Negli ultimi anni è avvenuto un curioso fenomeno: alcuni fratelli o figli di “bidoni”, sono tornati a calcare i campi di calcio nostrani, prima in sordina e poi fatalmente smascherati.
Chi si ricorda di Sergio Fabian Zarate Riga ? che approdò alla neopromossa Ancona nell’estate del 1992?
Fu un giocatore argentino, grassoccio e con una grossa coda di capelli (vagamente somigliante al look, di quei tempi, del cantante Paolo Belli e alla mimica dell’attore Alvaro Vitali), proveniente dalla Germania e soprannominato “El Raton” (il topo), per la sua scaltrezza.
Probabilmente l’individuo incontrò un “gatto” nel campionato italiano: poiché nonostante fosse attaccante, segnò solo due goal (curiosamente entrambi al Foggia), raggranellando appena tredici presenze.
Fu impietosamente preso di mira dalla “Gialappa’s band”.
Nell’estate del 2008, quindi sedici anni dopo, comparve in Italia suo fratello minore, Mauro Matia Zarate, anche lui attaccante: fu acquistato dalla Lazio e il fratello Sergio fu suo procuratore.
«Fa piacere che Maurito si stia affermando la’ dove io non sono riuscito. Ho avuto una carriera soddisfacente, ma quell’anno sfortunato con l’Ancona resta un cruccio. Ad Ancona sono pero’ rimasto affezionato»
La prima stagione fu meravigliosa, la seconda fu più in sordina: a causa anche dell’andamento difficile della squadra, del carattere focoso dell’argentino (richiamato più volte per motivi disciplinari) e per un preoccupante digiuno sotto rete.

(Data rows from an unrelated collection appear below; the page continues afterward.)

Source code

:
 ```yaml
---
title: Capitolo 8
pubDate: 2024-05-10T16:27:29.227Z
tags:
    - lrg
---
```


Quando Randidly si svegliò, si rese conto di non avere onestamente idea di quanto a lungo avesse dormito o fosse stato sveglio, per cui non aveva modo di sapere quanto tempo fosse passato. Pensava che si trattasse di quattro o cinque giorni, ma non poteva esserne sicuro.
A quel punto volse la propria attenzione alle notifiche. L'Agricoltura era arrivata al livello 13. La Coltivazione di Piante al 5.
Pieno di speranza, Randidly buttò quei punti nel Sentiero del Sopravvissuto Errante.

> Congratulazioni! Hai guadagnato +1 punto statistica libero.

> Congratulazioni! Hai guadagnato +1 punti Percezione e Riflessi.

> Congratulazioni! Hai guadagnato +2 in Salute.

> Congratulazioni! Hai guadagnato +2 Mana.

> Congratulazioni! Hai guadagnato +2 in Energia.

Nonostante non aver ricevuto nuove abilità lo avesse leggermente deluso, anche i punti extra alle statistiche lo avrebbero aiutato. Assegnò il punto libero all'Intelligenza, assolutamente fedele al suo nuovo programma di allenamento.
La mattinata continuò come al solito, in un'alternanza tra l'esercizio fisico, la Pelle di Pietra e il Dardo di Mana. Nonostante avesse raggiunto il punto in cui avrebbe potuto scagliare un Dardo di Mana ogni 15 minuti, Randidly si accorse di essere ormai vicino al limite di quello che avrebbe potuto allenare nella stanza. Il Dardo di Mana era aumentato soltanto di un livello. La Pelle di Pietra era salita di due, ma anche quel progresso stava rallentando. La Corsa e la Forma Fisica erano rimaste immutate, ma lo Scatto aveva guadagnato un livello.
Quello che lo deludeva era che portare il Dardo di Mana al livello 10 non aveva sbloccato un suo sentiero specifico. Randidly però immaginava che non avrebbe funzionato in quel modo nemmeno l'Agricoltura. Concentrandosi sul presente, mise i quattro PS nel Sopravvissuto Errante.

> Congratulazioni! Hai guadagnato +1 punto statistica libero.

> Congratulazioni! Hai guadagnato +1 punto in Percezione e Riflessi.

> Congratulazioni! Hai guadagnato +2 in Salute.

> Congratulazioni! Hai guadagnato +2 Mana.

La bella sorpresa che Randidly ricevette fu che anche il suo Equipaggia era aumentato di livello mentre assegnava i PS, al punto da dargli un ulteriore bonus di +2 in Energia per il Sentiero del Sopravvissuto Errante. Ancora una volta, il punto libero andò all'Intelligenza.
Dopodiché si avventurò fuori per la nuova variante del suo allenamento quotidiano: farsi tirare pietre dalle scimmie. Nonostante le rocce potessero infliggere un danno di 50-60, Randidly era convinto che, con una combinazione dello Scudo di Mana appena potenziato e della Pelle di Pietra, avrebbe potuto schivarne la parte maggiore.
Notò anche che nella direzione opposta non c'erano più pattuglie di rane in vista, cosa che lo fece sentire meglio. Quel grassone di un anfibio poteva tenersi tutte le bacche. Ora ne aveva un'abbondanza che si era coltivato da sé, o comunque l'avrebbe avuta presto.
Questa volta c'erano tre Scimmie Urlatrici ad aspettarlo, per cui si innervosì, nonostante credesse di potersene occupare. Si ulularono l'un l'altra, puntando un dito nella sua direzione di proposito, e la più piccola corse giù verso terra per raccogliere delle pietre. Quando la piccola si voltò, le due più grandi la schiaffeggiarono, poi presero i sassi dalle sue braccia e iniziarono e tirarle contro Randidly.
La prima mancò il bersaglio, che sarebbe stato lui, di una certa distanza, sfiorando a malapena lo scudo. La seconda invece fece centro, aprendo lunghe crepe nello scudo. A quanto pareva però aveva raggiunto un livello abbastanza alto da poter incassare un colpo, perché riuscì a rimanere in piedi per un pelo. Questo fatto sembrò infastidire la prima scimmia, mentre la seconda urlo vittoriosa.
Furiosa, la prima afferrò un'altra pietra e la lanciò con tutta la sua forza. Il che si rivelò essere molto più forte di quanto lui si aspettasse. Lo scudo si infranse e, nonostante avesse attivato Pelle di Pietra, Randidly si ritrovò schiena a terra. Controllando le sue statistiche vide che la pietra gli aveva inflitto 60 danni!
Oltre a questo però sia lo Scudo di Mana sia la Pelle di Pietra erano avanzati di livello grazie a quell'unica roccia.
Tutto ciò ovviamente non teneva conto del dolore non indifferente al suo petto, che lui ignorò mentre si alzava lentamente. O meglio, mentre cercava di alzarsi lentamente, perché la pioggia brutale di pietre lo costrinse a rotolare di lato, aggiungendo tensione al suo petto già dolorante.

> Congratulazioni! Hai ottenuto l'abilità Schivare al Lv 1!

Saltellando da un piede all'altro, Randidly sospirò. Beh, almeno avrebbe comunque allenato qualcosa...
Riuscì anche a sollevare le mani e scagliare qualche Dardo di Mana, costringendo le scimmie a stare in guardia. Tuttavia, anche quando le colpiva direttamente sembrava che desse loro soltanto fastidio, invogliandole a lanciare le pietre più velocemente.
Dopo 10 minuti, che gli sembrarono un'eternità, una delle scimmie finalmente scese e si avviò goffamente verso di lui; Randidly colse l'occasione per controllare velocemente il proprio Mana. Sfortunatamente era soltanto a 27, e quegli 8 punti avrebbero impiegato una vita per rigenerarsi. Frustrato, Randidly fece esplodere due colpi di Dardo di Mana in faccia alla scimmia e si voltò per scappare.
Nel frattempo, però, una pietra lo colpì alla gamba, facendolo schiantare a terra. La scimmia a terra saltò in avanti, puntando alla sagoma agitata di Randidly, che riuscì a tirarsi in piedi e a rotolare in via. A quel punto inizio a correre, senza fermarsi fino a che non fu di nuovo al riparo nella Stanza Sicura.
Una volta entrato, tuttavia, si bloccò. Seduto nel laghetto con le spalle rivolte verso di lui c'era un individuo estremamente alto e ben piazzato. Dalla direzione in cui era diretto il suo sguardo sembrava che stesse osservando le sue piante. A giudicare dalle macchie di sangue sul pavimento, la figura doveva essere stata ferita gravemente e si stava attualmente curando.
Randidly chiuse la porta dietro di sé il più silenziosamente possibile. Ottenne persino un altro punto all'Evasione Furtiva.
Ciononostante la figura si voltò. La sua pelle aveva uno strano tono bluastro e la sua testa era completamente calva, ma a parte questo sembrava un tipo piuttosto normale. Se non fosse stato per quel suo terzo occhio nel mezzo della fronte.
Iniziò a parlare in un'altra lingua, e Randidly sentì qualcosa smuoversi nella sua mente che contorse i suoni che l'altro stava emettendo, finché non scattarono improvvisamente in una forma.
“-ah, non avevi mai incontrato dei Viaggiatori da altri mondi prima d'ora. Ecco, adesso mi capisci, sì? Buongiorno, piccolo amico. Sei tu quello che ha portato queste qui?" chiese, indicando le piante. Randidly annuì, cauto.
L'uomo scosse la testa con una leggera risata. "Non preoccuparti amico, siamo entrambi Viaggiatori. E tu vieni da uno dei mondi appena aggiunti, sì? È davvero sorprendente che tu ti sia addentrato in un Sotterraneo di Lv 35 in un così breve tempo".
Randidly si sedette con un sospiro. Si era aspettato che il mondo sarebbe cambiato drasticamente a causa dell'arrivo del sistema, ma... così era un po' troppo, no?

Dopo un anno fallimentare all’Inter e un mesto ritorno alla Lazio, Zarate lascia l’Italia, con gli strascichi di cause legali con la società romana.
Un rendimento ad alti e bassi, quello di Mauro Zarate in Italia, ma indubbiamente migliore di quello dello sfortunato fratello.
«Come stile di gioco sono simile ad Altobelli, ma mi piace tantissimo Virdis»
Una frase memorabile per un giocatore memorabile, a Empoli: lo jugoslavo Davor Cop.
Nella stagione 1987/88 l’Empoli, a seguito di una miracolosa salvezza, cercava un attaccante da affiancare allo svedese Ekstrom: i tifosi rimasero perplessi quando si presentò quest’attaccante già in tarda età (trent’anni precisi).
Fin da subito all’allenatore Gaetano Salvemini si accorse della pochezza del calciatore: appena nove presenze in campionato, sono certamente eloquenti.
Da questo inverno (dopo ventisette anni) è approdato in Italia il figlio dell’indimenticabile Cop: Duje Cop, nato due anni dopo l’avventura toscana del padre.
E’ approdato al già malmesso Cagliari e pare far buon sperare: esordendo in Coppa Italia, ha già segnato un bel goal al Sassuolo.
Il Cagliari spera ardentemente che sia smentito il detto latino: qualis pater talis filius.